I first asked Russell about his relationship to the videogame series, which has a special place in my heart. He commented:

My son plays most of the games in our house, and I will play them with him but I’m not hardcore. I’m not going to present myself as hardcore. But I played the game a bunch of times and I also read as much as I could about the game and I met the game’s creator, Amy Hennig, who’s really cool. I started to brew together what I thought could be a really cool idea that I’d never seen in a film before…Really intense action and really intense family dynamics on a global stage. To grow a game into a movie is an interesting proposition because a game is a very different experience than a movie. You guys are playing the game, and it’s about playing the game. It’s not about a narrative embracing you emotionally. You know what I’m saying? So, I want to create a world that is worthy of a really great film that people want to watch and rewatch, so that’s what I’m working on right now.

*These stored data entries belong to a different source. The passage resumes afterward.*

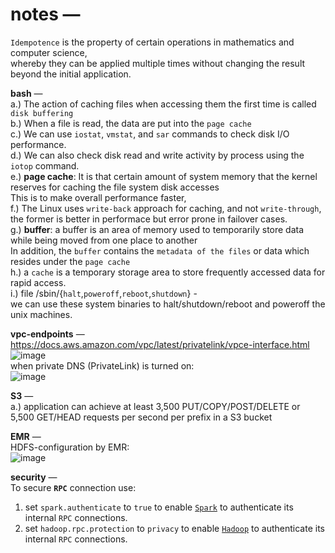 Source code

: # notes — 

`Idempotence` is the property of certain operations in mathematics and computer science,  
whereby they can be applied multiple times without changing the result beyond the initial application.  

**bash** —  
a.) The action of caching files when accessing them the first time is called `disk buffering`  
b.) When a file is read, the data are put into the `page cache`  
c.) We can use `iostat`, `vmstat`, and `sar` commands to check disk I/O performance.  
d.) We can also check disk read and write activity by process using the `iotop` command.  
e.) **page cache**: It is that certain amount of system memory that the kernel reserves for caching the file system disk accesses  
This is to make overall performance faster,  
f.) The Linux uses `write-back` approach for caching, and not `write-through`,  
the former is better in performace but error prone in failover cases.  
g.) **buffer**: a buffer is an area of memory used to temporarily store data while being moved from one place to another  
In addition, the `buffer` contains the `metadata of the files` or data which resides under the `page cache`  
h.) a `cache` is a temporary storage area to store frequently accessed data for rapid access.  
i.) file /sbin/{`halt`,`poweroff`,`reboot`,`shutdown`} -  
we can use these system binaries to halt/shutdown/reboot and poweroff the unix machines.  

**vpc-endpoints** —  
https://docs.aws.amazon.com/vpc/latest/privatelink/vpce-interface.html  
![image](https://user-images.githubusercontent.com/26399543/147568840-599a4e76-554b-4407-a2c0-66b196684a40.png)  
when private DNS (PrivateLink) is turned on:  
![image](https://user-images.githubusercontent.com/26399543/147568925-3f709b07-415f-473c-b3d6-735abe8d0ef4.png)  

**S3** —  
a.) application can achieve at least 3,500 PUT/COPY/POST/DELETE or 5,500 GET/HEAD requests per second per prefix in a S3 bucket  

**EMR** —  
HDFS-configuration by EMR:  
![image](https://user-images.githubusercontent.com/26399543/147821979-e34502b6-dc6d-482a-86e8-63a804af7c19.png)

**security** —  
To secure **`RPC`** connection use:  
1. set `spark.authenticate` to `true` to enable [`Spark`](https://spark.apache.org/docs/latest/security.html#authentication) to authenticate its internal `RPC` connections.  
2. set `hadoop.rpc.protection` to `privacy` to enable [`Hadoop`](https://hadoop.apache.org/docs/r2.7.2/hadoop-project-dist/hadoop-common/SecureMode.html#Data_Encryption_on_RPC) to authenticate its internal `RPC` connections.  

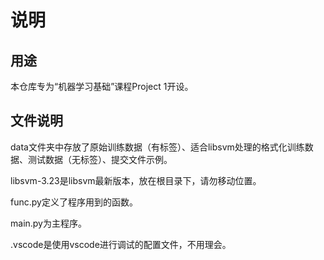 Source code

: # 说明

## 用途
本仓库专为“机器学习基础”课程Project 1开设。

## 文件说明
data文件夹中存放了原始训练数据（有标签）、适合libsvm处理的格式化训练数据、测试数据（无标签）、提交文件示例。

libsvm-3.23是libsvm最新版本，放在根目录下，请勿移动位置。

func.py定义了程序用到的函数。

main.py为主程序。

.vscode是使用vscode进行调试的配置文件，不用理会。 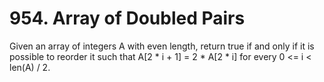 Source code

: # 954. Array of Doubled Pairs

Given an array of integers A with even length, return true if
        and only if it is possible to reorder it such that A[2 * i + 1] = 2 * A[2 * i]
        for every 0 <= i < len(A) / 2. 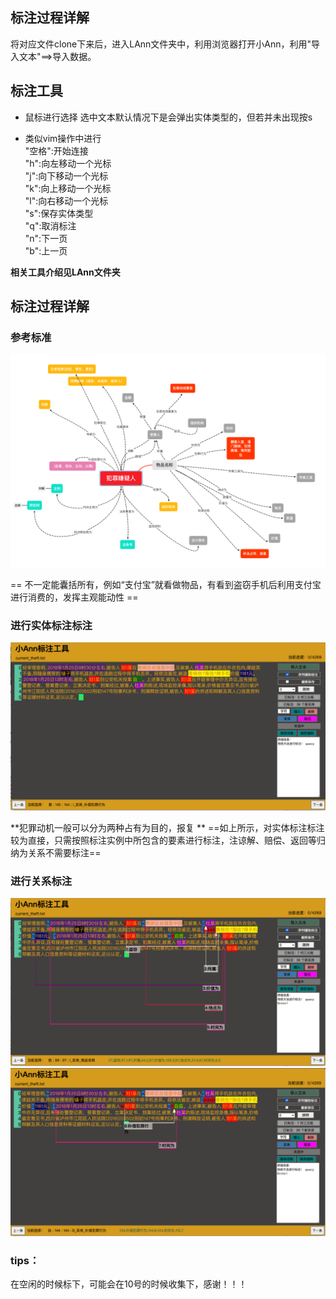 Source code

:## 标注过程详解
将对应文件clone下来后，进入LAnn文件夹中，利用浏览器打开小Ann，利用"导入文本"==>导入数据。


## 标注工具
- 鼠标进行选择
选中文本默认情况下是会弹出实体类型的，但若并未出现按s


- 类似vim操作中进行  
"空格":开始连接  
"h":向左移动一个光标  
"j":向下移动一个光标  
"k":向上移动一个光标  
"l":向右移动一个光标  
"s":保存实体类型  
"q":取消标注  
"n":下一页  
"b":上一页  

**相关工具介绍见LAnn文件夹**


## 标注过程详解

### 参考标准
![标注参考样式](标注参考结构.png)


== 不一定能囊括所有，例如“支付宝”就看做物品，有看到盗窃手机后利用支付宝进行消费的，发挥主观能动性 ==
### 进行实体标注标注
![实体标注](实体标注样式.png)

**犯罪动机一般可以分为两种占有为目的，报复 **
==如上所示，对实体标注标注较为直接，只需按照标注实例中所包含的要素进行标注，注谅解、赔偿、返回等归纳为关系不需要标注==

### 进行关系标注
![关系标注中犯罪过程方面](犯罪过程关系标注.png)
![关系标注中补偿行为标注](补偿行为方式标注.png)



### tips：
在空闲的时候标下，可能会在10号的时候收集下，感谢！！！
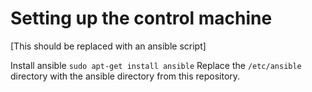 # Setting up the control machine

[This should be replaced with an ansible script]

Install ansible `sudo apt-get install ansible`
Replace the `/etc/ansible` directory with the ansible directory from this repository.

I then asked David what he thought of people’s unsolicited suggestions about how he should make the Uncharted film. After all, it’s not like people have been restrained about offering him advice (see above):

Well I’ve had people come up to me after screenings and pitch people they think should play the roles and I think we’ve seen that before with movies like Interview with the Vampire where there was a lot of fans of Anne Rice’s book and there were a lot of strong opinions about how to make it.

As far as I’m concerned, I’m very respectful as far as the core content and sprit of the game, but beyond that it’s my job as a filmmaker to make what I think is going to be an amazing movie. People have to trust that and let that go, I think. There’s not a bunch of movies you can point to that are made from games that are amazing movies, that stand up to time as a franchise or as [individual films]. I personally think it’s really cool when you see that someone like Darren Aronofsky is going to make an X-Men movie or to get someone such as myself to make this picture. You can be guaranteed that it’s going to be real, it’s going to be raw, it’s going to be intense, it’s going to be original, and it’s going to be propulsive. And those are all the things that I want when I go to watch a movie like that.

I think he makes a good point about the fact that history is littered with failed video game adaptations. Maybe Uncharted fans (myself included) would be better off just letting him do his thing and stop worrying about fidelity to the game. What do you guys think?